Cape May looks really lovely. So charming and with such a distinctive style. I would love to visit someday.
It is lovely, Karen. A charming place to visit.
Thanks for coming by and visiting my blog. 🙂
Awesome pictures and what a GLORIOUS area!! I so love the beauty and the history of your area. Thank you for sharing. I truly think you should send these to travel magazines.
Well, I could send these photos to travel magazines, but the photos are old, not digital and, besides, the magazine would pay very little. I have actually tried selling my photos through a third party, a photo agency. It doesn’t pay. I’d rather retain the rights and write current stories with current photos for travel magazines or newspaper features. And, then, all five people who still read print could enjoy my travel photojournalism. I do make photo note cards that I sell in packs of 12 for $25.00: my Mustard Lane Note Cards.
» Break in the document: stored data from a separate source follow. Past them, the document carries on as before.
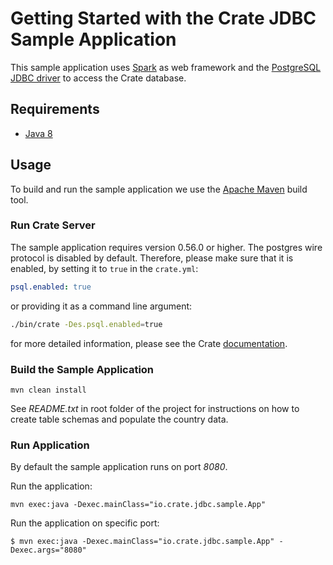 # Getting Started with the Crate JDBC Sample Application
This sample application uses [Spark][1] as web framework and the
[PostgreSQL JDBC driver][2] to access the Crate database.

## Requirements
- [Java 8][3]

## Usage
To build and run the sample application we use the [Apache Maven][4]
build tool.

### Run Crate Server
The sample application requires version 0.56.0 or higher. The postgres
wire protocol is disabled by default. Therefore, please make sure that
it is enabled, by setting it to `true` in the `crate.yml`:

```yaml
psql.enabled: true
```

or providing it as a command line argument:

```bash
./bin/crate -Des.psql.enabled=true
```

for more detailed information, please see the Crate [documentation][5].

### Build the Sample Application

```console
mvn clean install
```

See _README.txt_ in root folder of the project for instructions on how
to create table schemas and populate the country data.

### Run Application
By default the sample application runs on port _8080_.

Run the application:

```console
mvn exec:java -Dexec.mainClass="io.crate.jdbc.sample.App"
```

Run the application on specific port:

```console
$ mvn exec:java -Dexec.mainClass="io.crate.jdbc.sample.App" -Dexec.args="8080"
```

[1]: http://sparkjava.com/
[2]: https://jdbc.postgresql.org/
[3]: http://www.oracle.com/technetwork/java/javase/overview/java8-2100321.html
[4]: https://maven.apache.org/index.html
[5]: https://crate.io/docs/reference/en/latest/protocols/postgres.html#jdbc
But, these days most people simply email.
I agree, Gwynn — Glorious. I think that’s what the Victorians were thinking when they designed their architecture — Glorious! I can hear Emerson, Thoreau and Muir now. 🙂
if you were to go to Poole or to Brighton or to York, you would believe you are in Cape May. I am amazed at how much British Culture still influences some parts of the United States. Thank you for sharing these beautiful pictures.
Visiting from the A to Z Blog Challenge.
Patricia @ EverythingMustChange
Interesting, Patti. Thanks for giving me that picture of England. I would like to visit there. The older I get the more I realize what a relatively short time ago it was that the early settlers arrived here from England; and by the Victorian period, the harnessing of steam power enabled people to travel all over the world rather quickly and comfortably, so they could sail to England, say, and see this new style of gingerbread architecture with long windows and high ceilings and fancy colors and say, “I will build one of those for myself when I get home.” You probably know all this. There are people I’ve met here in Delaware who tell me stories of their English and Dutch ancestors who lived here in the 1600s. The British beat the Dutch in various dustups, and that British culture remains strong, from Georgia to Maine.
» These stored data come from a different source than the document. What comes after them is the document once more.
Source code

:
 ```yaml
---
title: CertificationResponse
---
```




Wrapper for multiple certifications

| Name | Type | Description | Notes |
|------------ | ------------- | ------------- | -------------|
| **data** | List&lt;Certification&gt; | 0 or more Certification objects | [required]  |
What I found really interesting when we moved to California was meeting Mexican Americans whose families had lived there since California was part of Mexico. What classy people they are. And, fortunately for us, they opened a lot of Mexican restaurants. 🙂
The images are so beautiful. It makes me want to visit it sometime.
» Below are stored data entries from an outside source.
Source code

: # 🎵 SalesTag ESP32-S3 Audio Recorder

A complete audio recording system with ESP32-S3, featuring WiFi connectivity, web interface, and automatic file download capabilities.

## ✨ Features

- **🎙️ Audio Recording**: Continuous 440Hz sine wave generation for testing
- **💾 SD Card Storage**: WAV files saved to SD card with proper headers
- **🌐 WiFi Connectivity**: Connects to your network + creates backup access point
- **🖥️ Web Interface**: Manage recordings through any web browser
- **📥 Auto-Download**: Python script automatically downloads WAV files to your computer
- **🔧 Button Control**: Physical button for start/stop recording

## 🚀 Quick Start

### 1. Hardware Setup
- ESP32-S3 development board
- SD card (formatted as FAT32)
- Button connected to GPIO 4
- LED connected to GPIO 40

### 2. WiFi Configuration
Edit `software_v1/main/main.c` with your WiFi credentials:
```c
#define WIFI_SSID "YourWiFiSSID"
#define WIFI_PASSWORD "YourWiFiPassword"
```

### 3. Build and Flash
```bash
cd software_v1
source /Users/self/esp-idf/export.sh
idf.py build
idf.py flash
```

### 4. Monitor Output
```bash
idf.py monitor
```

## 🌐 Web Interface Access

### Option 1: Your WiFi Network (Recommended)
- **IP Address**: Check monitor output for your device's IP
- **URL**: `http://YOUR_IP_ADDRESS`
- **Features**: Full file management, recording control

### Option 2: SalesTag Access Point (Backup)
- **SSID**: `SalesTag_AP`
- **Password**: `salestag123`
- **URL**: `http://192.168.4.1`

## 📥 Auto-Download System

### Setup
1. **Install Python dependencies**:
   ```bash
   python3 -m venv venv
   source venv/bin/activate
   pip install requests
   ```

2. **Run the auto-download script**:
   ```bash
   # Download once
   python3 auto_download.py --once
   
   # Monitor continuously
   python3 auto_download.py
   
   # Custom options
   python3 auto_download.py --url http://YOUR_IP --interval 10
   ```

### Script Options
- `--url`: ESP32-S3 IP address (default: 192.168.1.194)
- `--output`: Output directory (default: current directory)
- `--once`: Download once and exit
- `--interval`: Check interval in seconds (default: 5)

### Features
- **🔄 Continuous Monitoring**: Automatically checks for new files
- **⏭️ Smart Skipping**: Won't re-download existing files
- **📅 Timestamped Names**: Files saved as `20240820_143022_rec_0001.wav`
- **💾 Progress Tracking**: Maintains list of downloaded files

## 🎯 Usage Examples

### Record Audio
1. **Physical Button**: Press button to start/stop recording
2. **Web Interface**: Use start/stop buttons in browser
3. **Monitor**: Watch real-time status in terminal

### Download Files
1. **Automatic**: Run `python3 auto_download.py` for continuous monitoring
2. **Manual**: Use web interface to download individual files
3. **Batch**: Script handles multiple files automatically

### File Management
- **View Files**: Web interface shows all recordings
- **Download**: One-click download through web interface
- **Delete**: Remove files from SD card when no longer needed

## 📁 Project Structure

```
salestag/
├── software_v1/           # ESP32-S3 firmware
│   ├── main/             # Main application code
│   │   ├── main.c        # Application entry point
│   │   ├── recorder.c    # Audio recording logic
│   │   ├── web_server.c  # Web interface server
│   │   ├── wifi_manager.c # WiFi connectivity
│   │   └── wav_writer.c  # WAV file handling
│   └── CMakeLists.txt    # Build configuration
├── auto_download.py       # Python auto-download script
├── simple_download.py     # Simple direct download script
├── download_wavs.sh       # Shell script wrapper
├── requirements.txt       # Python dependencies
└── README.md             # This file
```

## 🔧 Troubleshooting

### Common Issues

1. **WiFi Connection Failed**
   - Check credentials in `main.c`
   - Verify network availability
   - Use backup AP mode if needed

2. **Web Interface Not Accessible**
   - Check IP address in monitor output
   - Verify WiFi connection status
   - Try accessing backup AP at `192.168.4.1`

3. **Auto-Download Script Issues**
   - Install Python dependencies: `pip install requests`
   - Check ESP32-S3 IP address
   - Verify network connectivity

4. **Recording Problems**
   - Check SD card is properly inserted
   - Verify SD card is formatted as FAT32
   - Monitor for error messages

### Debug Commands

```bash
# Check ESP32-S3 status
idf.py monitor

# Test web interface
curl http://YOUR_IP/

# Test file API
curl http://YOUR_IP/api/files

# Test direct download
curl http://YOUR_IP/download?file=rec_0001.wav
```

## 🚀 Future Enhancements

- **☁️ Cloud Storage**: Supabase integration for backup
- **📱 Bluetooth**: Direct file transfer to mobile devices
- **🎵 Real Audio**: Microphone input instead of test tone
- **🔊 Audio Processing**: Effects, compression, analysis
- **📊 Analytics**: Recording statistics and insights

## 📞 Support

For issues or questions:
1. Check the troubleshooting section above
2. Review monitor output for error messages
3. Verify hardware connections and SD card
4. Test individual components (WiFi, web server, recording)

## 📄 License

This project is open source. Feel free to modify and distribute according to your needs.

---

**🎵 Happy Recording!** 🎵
Thank you for sharing and have a great last week of the challenge. 🙂
Thank you, Ramya. Maybe you will visit Cape May sometime. It’s quite a lovely, relaxing place.
Thanks for coming by. And, I hope you enjoy this final week of the A-Z Challenge.
Those are the prettiest pictures I ever did see Samantha thank you! Those Victorians knew a thing or three about charm.
They did, Susan. The Victorians were smart in a lot of ways — constructed their buildings intelligently and with a spiritual aspect, with lots of light and reaching upwards to the heavens. It’s a shame we have foregone much that the Victorians have given us.
Stunning photos and a fascinating place. Thank you for showing us around.
Yes, it’s a photogenic town and a pleasant place to visit or vacation, Gulara. Thanks for coming by. Nice to meet you on the A-Zs.